Reproduce all the lines below exactly and omit the images.
*** Begin section ***
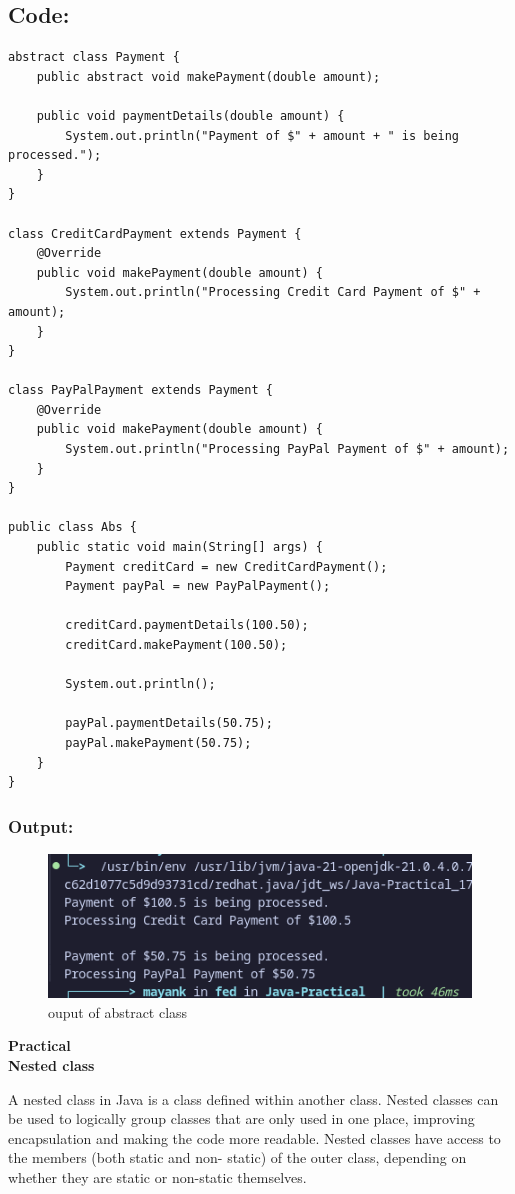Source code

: \documentclass[a4paper,12pt]{article}
\newcounter{practicalno} %
\newcommand{\practicaltitle}[1]{
    \stepcounter{practicalno} %
    \newpage
    \begin{center}
        \vspace{1cm}
        \Large\textbf{Practical \thepracticalno} \\
        \vspace{0.5cm}
        \Large\textbf{#1} %
        \normalsize\vspace{1cm}
    \end{center}
}
\begin{document}
\subsection{Code: }
\begin{lstlisting}
abstract class Payment {
    public abstract void makePayment(double amount);

    public void paymentDetails(double amount) {
        System.out.println("Payment of $" + amount + " is being processed.");
    }
}

class CreditCardPayment extends Payment {
    @Override
    public void makePayment(double amount) {
        System.out.println("Processing Credit Card Payment of $" + amount);
    }
}

class PayPalPayment extends Payment {
    @Override
    public void makePayment(double amount) {
        System.out.println("Processing PayPal Payment of $" + amount);
    }
}

public class Abs {
    public static void main(String[] args) {
        Payment creditCard = new CreditCardPayment();
        Payment payPal = new PayPalPayment();
    
        creditCard.paymentDetails(100.50);
        creditCard.makePayment(100.50);   
    
        System.out.println(); 
    
        payPal.paymentDetails(50.75);  
        payPal.makePayment(50.75);     
    }
}
\end{lstlisting}
\subsubsection{Output: }
\begin{figure}[H]
    \centering
    \includegraphics[width=0.9\linewidth]{images/AbsOut.png}
    \caption{ouput of abstract class}
    \label{fig:sample_image}
\end{figure}

\setcounter{section}{0}

\practicaltitle{Nested class}
A nested class in Java is a class defined within another class. Nested classes can be
used to logically group classes that are only used in one place, improving
encapsulation and making the code more readable. Nested classes have access to the
members (both static and non- static) of the outer class, depending on whether they are
static or non-static themselves.
\end{document}
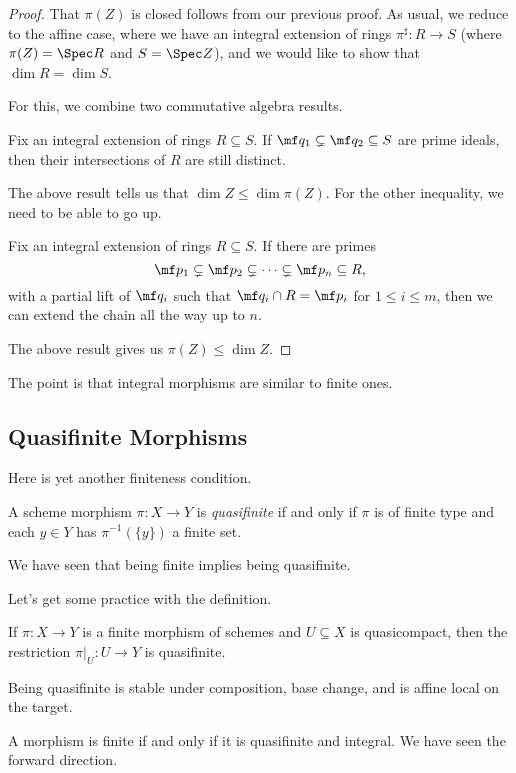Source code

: \documentclass[../notes.tex]{subfiles}
\begin{document}
\begin{proof}
	That $\pi(Z)$ is closed follows from our previous proof. As usual, we reduce to the affine case, where we have an integral extension of rings $\pi^\sharp\colon R\to S$ (where $\pi(Z)=\Spec R$ and $S=\Spec Z$), and we would like to show that $\dim R=\dim S$.

	For this, we combine two commutative algebra results.
	\begin{lemma}
		Fix an integral extension of rings $R\subseteq S$. If $\mf q_1\subsetneq\mf q_2\subseteq S$ are prime ideals, then their intersections of $R$ are still distinct.
	\end{lemma}
	The above result tells us that $\dim Z\le\dim\pi(Z)$. For the other inequality, we need to be able to go up.
	\begin{lemma}[Going up]
		Fix an integral extension of rings $R\subseteq S$. If there are primes
		\[\mf p_1\subsetneq\mf p_2\subsetneq\cdots\subsetneq\mf p_n\subseteq R,\]
		with a partial lift of $\mf q_i$ such that $\mf q_i\cap R=\mf p_i$ for $1\le i\le m$, then we can extend the chain all the way up to $n$.
	\end{lemma}
	The above result gives us $\pi(Z)\le\dim Z$.
\end{proof}
The point is that integral morphisms are similar to finite ones.

\subsection{Quasifinite Morphisms}
Here is yet another finiteness condition.
\begin{definition}[Quasifinite]
	A scheme morphism $\pi\colon X\to Y$ is \textit{quasifinite} if and only if $\pi$ is of finite type and each $y\in Y$ has $\pi^{-1}(\{y\})$ a finite set.
\end{definition}
\begin{remark}
	We have seen that being finite implies being quasifinite.
\end{remark}
Let's get some practice with the definition.
\begin{lemma}
	If $\pi\colon X\to Y$ is a finite morphism of schemes and $U\subseteq X$ is quasicompact, then the restriction $\pi|_U\colon U\to Y$ is quasifinite.
\end{lemma}
\begin{remark}
	Being quasifinite is stable under composition, base change, and is affine local on the target.
\end{remark}
\begin{remark}
	A morphism is finite if and only if it is quasifinite and integral. We have seen the forward direction.
\end{remark}
\end{document}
*** End section ***
→ RESULT OF THIS EXERCISE
Source code

: \documentclass[a4paper,12pt]{article}
\newcounter{practicalno} %
\newcommand{\practicaltitle}[1]{
    \stepcounter{practicalno} %
    \newpage
    \begin{center}
        \vspace{1cm}
        \Large\textbf{Practical \thepracticalno} \\
        \vspace{0.5cm}
        \Large\textbf{#1} %
        \normalsize\vspace{1cm}
    \end{center}
}
\begin{document}
\subsection{Code: }
\begin{lstlisting}
abstract class Payment {
    public abstract void makePayment(double amount);

    public void paymentDetails(double amount) {
        System.out.println("Payment of $" + amount + " is being processed.");
    }
}

class CreditCardPayment extends Payment {
    @Override
    public void makePayment(double amount) {
        System.out.println("Processing Credit Card Payment of $" + amount);
    }
}

class PayPalPayment extends Payment {
    @Override
    public void makePayment(double amount) {
        System.out.println("Processing PayPal Payment of $" + amount);
    }
}

public class Abs {
    public static void main(String[] args) {
        Payment creditCard = new CreditCardPayment();
        Payment payPal = new PayPalPayment();
    
        creditCard.paymentDetails(100.50);
        creditCard.makePayment(100.50);   
    
        System.out.println(); 
    
        payPal.paymentDetails(50.75);  
        payPal.makePayment(50.75);     
    }
}
\end{lstlisting}
\subsubsection{Output: }
\begin{figure}[H]
    \centering
    \includegraphics[width=0.9\linewidth]{images/AbsOut.png}
    \caption{ouput of abstract class}
    \label{fig:sample_image}
\end{figure}

\setcounter{section}{0}

\practicaltitle{Nested class}
A nested class in Java is a class defined within another class. Nested classes can be
used to logically group classes that are only used in one place, improving
encapsulation and making the code more readable. Nested classes have access to the
members (both static and non- static) of the outer class, depending on whether they are
static or non-static themselves.
\end{document}
Source code

: \documentclass[../notes.tex]{subfiles}
\begin{document}
\begin{proof}
	That $\pi(Z)$ is closed follows from our previous proof. As usual, we reduce to the affine case, where we have an integral extension of rings $\pi^\sharp\colon R\to S$ (where $\pi(Z)=\Spec R$ and $S=\Spec Z$), and we would like to show that $\dim R=\dim S$.

	For this, we combine two commutative algebra results.
	\begin{lemma}
		Fix an integral extension of rings $R\subseteq S$. If $\mf q_1\subsetneq\mf q_2\subseteq S$ are prime ideals, then their intersections of $R$ are still distinct.
	\end{lemma}
	The above result tells us that $\dim Z\le\dim\pi(Z)$. For the other inequality, we need to be able to go up.
	\begin{lemma}[Going up]
		Fix an integral extension of rings $R\subseteq S$. If there are primes
		\[\mf p_1\subsetneq\mf p_2\subsetneq\cdots\subsetneq\mf p_n\subseteq R,\]
		with a partial lift of $\mf q_i$ such that $\mf q_i\cap R=\mf p_i$ for $1\le i\le m$, then we can extend the chain all the way up to $n$.
	\end{lemma}
	The above result gives us $\pi(Z)\le\dim Z$.
\end{proof}
The point is that integral morphisms are similar to finite ones.

\subsection{Quasifinite Morphisms}
Here is yet another finiteness condition.
\begin{definition}[Quasifinite]
	A scheme morphism $\pi\colon X\to Y$ is \textit{quasifinite} if and only if $\pi$ is of finite type and each $y\in Y$ has $\pi^{-1}(\{y\})$ a finite set.
\end{definition}
\begin{remark}
	We have seen that being finite implies being quasifinite.
\end{remark}
Let's get some practice with the definition.
\begin{lemma}
	If $\pi\colon X\to Y$ is a finite morphism of schemes and $U\subseteq X$ is quasicompact, then the restriction $\pi|_U\colon U\to Y$ is quasifinite.
\end{lemma}
\begin{remark}
	Being quasifinite is stable under composition, base change, and is affine local on the target.
\end{remark}
\begin{remark}
	A morphism is finite if and only if it is quasifinite and integral. We have seen the forward direction.
\end{remark}
\end{document}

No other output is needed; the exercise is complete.